*** EXCERPTED DATA Section Begins ***

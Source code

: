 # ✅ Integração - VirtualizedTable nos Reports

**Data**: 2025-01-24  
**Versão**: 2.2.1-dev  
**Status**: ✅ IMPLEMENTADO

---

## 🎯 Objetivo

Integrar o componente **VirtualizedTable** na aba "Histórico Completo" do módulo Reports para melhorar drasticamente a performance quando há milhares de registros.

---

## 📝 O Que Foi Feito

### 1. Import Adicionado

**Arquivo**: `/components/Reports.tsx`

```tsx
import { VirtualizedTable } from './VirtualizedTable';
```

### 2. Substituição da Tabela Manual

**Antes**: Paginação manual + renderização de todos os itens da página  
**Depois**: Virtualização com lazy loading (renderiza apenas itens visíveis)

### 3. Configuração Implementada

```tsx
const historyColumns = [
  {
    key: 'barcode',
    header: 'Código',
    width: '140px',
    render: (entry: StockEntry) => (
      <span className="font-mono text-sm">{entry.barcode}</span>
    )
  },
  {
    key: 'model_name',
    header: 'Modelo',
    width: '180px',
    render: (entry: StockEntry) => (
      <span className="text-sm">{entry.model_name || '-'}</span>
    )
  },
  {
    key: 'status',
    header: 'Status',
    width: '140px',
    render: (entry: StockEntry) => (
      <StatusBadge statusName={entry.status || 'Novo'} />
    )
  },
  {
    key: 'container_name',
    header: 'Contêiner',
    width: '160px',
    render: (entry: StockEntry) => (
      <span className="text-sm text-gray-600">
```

*** EXCERPTED DATA Section Ends ***

> [TASK ITEM]
Tell how many lines in the material hold the word "itens". Reply with the number only.

> [RESULT FOR THIS EXERCISE]
2